== Segment start ==

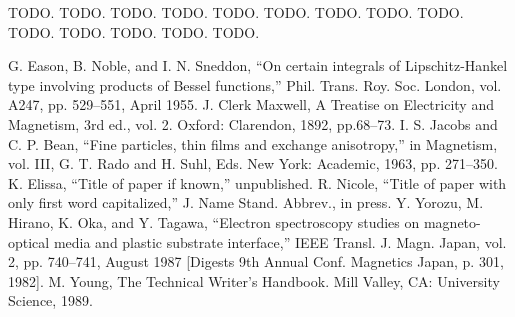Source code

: \documentclass[conference]{IEEEtran}
\begin{document}
\begin{thebibliography}{00}

 TODO.
 TODO.
 TODO.
 TODO.
 TODO.
 TODO.
 TODO.
 TODO.
 TODO.
 TODO.
 TODO.
 TODO.
 TODO.
 TODO.

 G. Eason, B. Noble, and I. N. Sneddon, ``On certain integrals of Lipschitz-Hankel type involving products of Bessel functions,'' Phil. Trans. Roy. Soc. London, vol. A247, pp. 529--551, April 1955.
 J. Clerk Maxwell, A Treatise on Electricity and Magnetism, 3rd ed., vol. 2. Oxford: Clarendon, 1892, pp.68--73.
 I. S. Jacobs and C. P. Bean, ``Fine particles, thin films and exchange anisotropy,'' in Magnetism, vol. III, G. T. Rado and H. Suhl, Eds. New York: Academic, 1963, pp. 271--350.
 K. Elissa, ``Title of paper if known,'' unpublished.
 R. Nicole, ``Title of paper with only first word capitalized,'' J. Name Stand. Abbrev., in press.
 Y. Yorozu, M. Hirano, K. Oka, and Y. Tagawa, ``Electron spectroscopy studies on magneto-optical media and plastic substrate interface,'' IEEE Transl. J. Magn. Japan, vol. 2, pp. 740--741, August 1987 [Digests 9th Annual Conf. Magnetics Japan, p. 301, 1982].
 M. Young, The Technical Writer's Handbook. Mill Valley, CA: University Science, 1989.
\end{thebibliography}
\end{document}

== Segment end ==

Copy each line of the listing above that includes the word "Title".

_Reply to the task_:
 K. Elissa, ``Title of paper if known,'' unpublished.
 R. Nicole, ``Title of paper with only first word capitalized,'' J. Name Stand. Abbrev., in press.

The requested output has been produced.